Lei lo guardò stranita.

Non doveva accontentarsi di un piccolo “nano brontolone”, prima troppo coriaceo per provare a placare il suo dolore, e poi troppo fragile per non cercare di guarirsi col suo calore quando lei, nella sua fragilità, glielo aveva offerto. Non si sarebbe dimostrato ancora così debole, né doveva lei lasciarsi andare così tanto.

“Non devi solo perché sono tutto ciò che ti è rimasto.”

La mano di lei, che ormai non tremava più, raggiunse la sua guancia, carezzandogliela, fissandolo col suo occhio rosso di pianto.

“Perché lo voglio davvero… e perché sei tutto ciò che mi è rimasto.”

Si avvicinò, e non riuscì a negarle ancora le sue labbra.

La timida presa di poco prima divenne una morsa che disperata si chiuse attorno al corpo di lei, mentre con quel lungo, interminabile bacio riempivano il vuoto attorno a loro.

Allentò l’abbraccio, e le asciugò col dito una lacrima dalla guancia.

Aveva paura che quelle emozioni, quel così forte sentimento di quegli attimi, fosse solo dovuto al loro essere l’ultimo l’uno dell’altra. Ma anche fosse stato così, a lui doveva davvero importare tanto?

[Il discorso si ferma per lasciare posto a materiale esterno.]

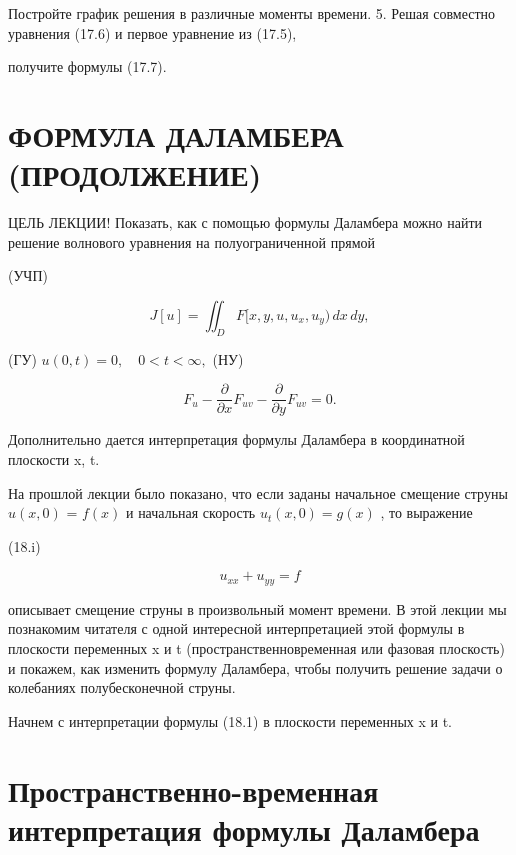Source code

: \documentclass[
  ukrainian,
]{article}
\begin{document}
Постройте график решения в различные моменты времени. 5. Решая совместно
уравнения (17.6) и первое уравнение из (17.5),

получите формулы (17.7).

\section{ФОРМУЛА ДАЛАМБЕРА
(ПРОДОЛЖЕНИЕ)}\label{ux444ux43eux440ux43cux443ux43bux430-ux434ux430ux43bux430ux43cux431ux435ux440ux430-ux43fux440ux43eux434ux43eux43bux436ux435ux43dux438ux435}

ЦЕЛЬ ЛЕКЦИИ! Показать, как с помощью формулы Даламбера можно найти
решение волнового уравнения на полуограниченной прямой

(УЧП)

\[
J[u] = \iint_D F[x, y, u, u_x, u_y) \, dx \, dy,
\]

(ГУ) \(u(0, t) = 0, \quad 0 < t < \infty,\) (НУ)

\[
F_{u} - \frac{\partial}{\partial x} F_{uv} - \frac{\partial}{\partial y} F_{uv} = 0.
\]

Дополнительно дается интерпретация формулы Даламбера в координатной
плоскости x, t.

На прошлой лекции было показано, что если заданы начальное смещение
струны \(u(x, 0)\) = \(f(x)\) и начальная скорость \(u_t(x, 0) = g(x)\)
, то выражение

(18.i)

\[
u_{xx} + u_{yy} = f
\]

описывает смещение струны в произвольный момент времени. В этой лекции
мы познакомим читателя с одной интересной интерпретацией этой формулы в
плоскости переменных x и t (пространственновременная или фазовая
плоскость) и покажем, как изменить формулу Даламбера, чтобы получить
решение задачи о колебаниях полубесконечной струны.

Начнем с интерпретации формулы (18.1) в плоскости переменных x и t.

\section{Пространственно-временная интерпретация формулы
Даламбера}\label{ux43fux440ux43eux441ux442ux440ux430ux43dux441ux442ux432ux435ux43dux43dux43e-ux432ux440ux435ux43cux435ux43dux43dux430ux44f-ux438ux43dux442ux435ux440ux43fux440ux435ux442ux430ux446ux438ux44f-ux444ux43eux440ux43cux443ux43bux44b-ux434ux430ux43bux430ux43cux431ux435ux440ux430}
\end{document}

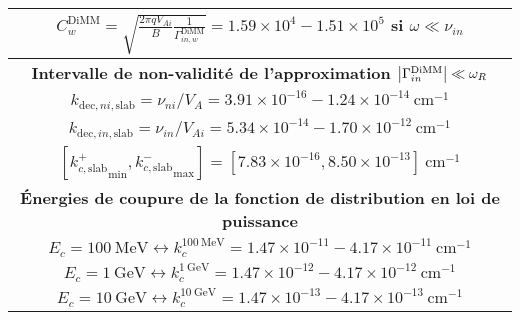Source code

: \documentclass[10pt,a4paper]{article}
\begin{document}
\begin{center}
\begin{tabular}{|c|}
$C^\mathrm{DiMM}_w = \sqrt{\frac{2\pi qV_{Ai}}{B} \frac{1}{\Gamma^\mathrm{DiMM}_{in,w}}} = 1.59\times 10^4 - 1.51 \times 10^5$ si $\omega \ll \nu_{in}$ \\ 
\hline 
\hline
\bf{Intervalle de non-validité de l'approximation $\abs{\Gamma^\mathrm{DiMM}_{in}} \ll \omega_R$} \\ 
\hline
$k_{\mathrm{dec},ni,\mathrm{slab}} = \nu_{ni}/V_A = 3.91\times 10^{-16} - 1.24 \times 10^{-14} ~ \mathrm{cm}^{-1}$ \\ 
$k_{\mathrm{dec},in,\mathrm{slab}} = \nu_{in}/V_{Ai} = 5.34\times 10^{-14} - 1.70 \times 10^{-12} ~ \mathrm{cm}^{-1}$ \\ 
$\left[{k^+_{c,\mathrm{slab}}}_\mathrm{min}, {k^-_{c,\mathrm{slab}}}_\mathrm{max} \right] = [7.83 \times 10^{-16}, 8.50\times 10^{-13}] ~ \mathrm{cm}^{-1}$ \\ 
\hline
\hline
\bf{Énergies de coupure de la fonction de distribution en loi de puissance} \\ 
\hline
$E_c = 100~\mathrm{MeV} \leftrightarrow k^{100~\mathrm{MeV}}_c = 1.47\times 10^{-11} - 4.17 \times 10^{-11}~\mathrm{cm}^{-1}$ \\ 
$E_c = 1~\mathrm{GeV} \leftrightarrow k^{1~\mathrm{GeV}}_c = 1.47\times 10^{-12} - 4.17 \times 10^{-12} ~\mathrm{cm}^{-1}$     \\ 
$E_c = 10~\mathrm{GeV} \leftrightarrow k^{10~\mathrm{GeV}}_c = 1.47\times 10^{-13} - 4.17 \times 10^{-13}~\mathrm{cm}^{-1}$   \\ 
\hline

\end{tabular}
\label{param_DiMM}




\end{center}
\end{document}
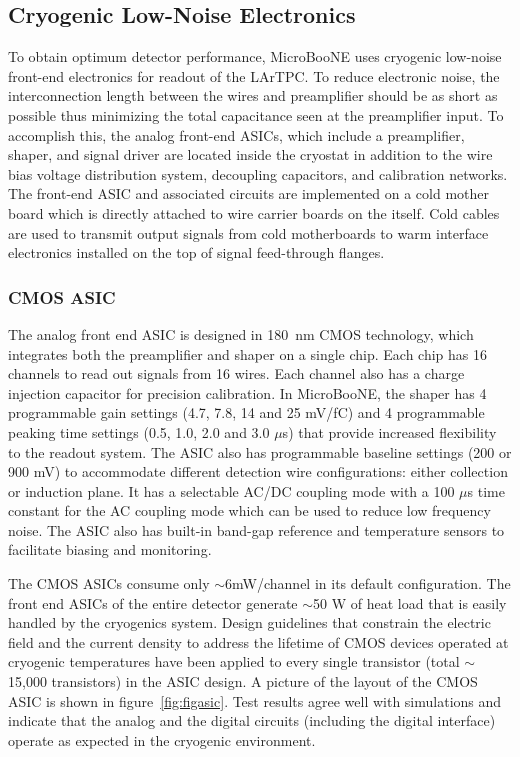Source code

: \subsection{Cryogenic Low-Noise Electronics}
\label{sec:coldelectronics}
To obtain optimum detector performance, MicroBooNE uses cryogenic low-noise front-end electronics for readout of the LArTPC. To reduce electronic noise, the interconnection length between the \lartpc wires and preamplifier should be as short as possible thus minimizing the total capacitance seen at the preamplifier input. To accomplish this, the analog front-end ASICs, which include a preamplifier, shaper, and signal driver are located inside the cryostat in addition to the wire bias voltage distribution system, decoupling capacitors, and calibration networks. The front-end ASIC and associated circuits are implemented on a cold mother board which is directly attached to wire carrier boards on the \lartpc itself. Cold cables are used to transmit output signals from cold motherboards to warm interface electronics installed on the top of signal feed-through flanges.

\subsubsection{CMOS ASIC}

The analog front end ASIC is designed in 180~nm CMOS technology, which integrates both the preamplifier and shaper on a single chip. Each chip has 16 channels to read out signals from 16 wires. Each channel also has a charge injection capacitor for precision calibration. In MicroBooNE, the shaper has 4 programmable gain settings (4.7, 7.8, 14 and 25 mV/fC) and 4 programmable peaking time settings (0.5, 1.0, 2.0 and 3.0 $\mu$s) that provide increased flexibility to the readout system. The ASIC also has programmable baseline settings (200 or 900 mV) to accommodate different detection wire configurations: either collection or induction plane. It has a selectable AC/DC coupling mode with a 100 $\mu$s time constant for the AC coupling mode which can be used to reduce low frequency noise. The ASIC also has built-in band-gap reference and temperature sensors to facilitate biasing and monitoring.

The CMOS ASICs consume only $\sim$6mW/channel in its default configuration. The front end ASICs of the entire detector generate $\sim$50 W of heat load that is easily handled by the cryogenics system. Design guidelines that constrain the electric field and the current density to address the lifetime of CMOS devices operated at cryogenic temperatures have been applied to every single transistor (total $\sim$15,000 transistors) in the ASIC design. A picture of the layout of the CMOS ASIC is shown in figure~\ref{fig:figasic}. Test results agree well with simulations and indicate that the analog and the digital circuits (including the digital interface) operate as expected in the cryogenic environment.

“Non voglio saluti stasera, Levi… Non stasera…” –pregò stringendolo.

“Sei sicura?”

“Si.”

Perché rifiutare qualcosa che potesse dare un po’ di serenità ad entrambi?

“Andiamo.”

“Andiamo.”

Erano stati preziosi l’uno per l’altro prima, lo sarebbero stati ancora di più d’ora in avanti.

Barcollanti, lasciarono la taverna.

Quella notte dormirono nello stesso letto. Dormirono e null’altro.

Né si sarebbero mai abbandonati da quel giorno in avanti.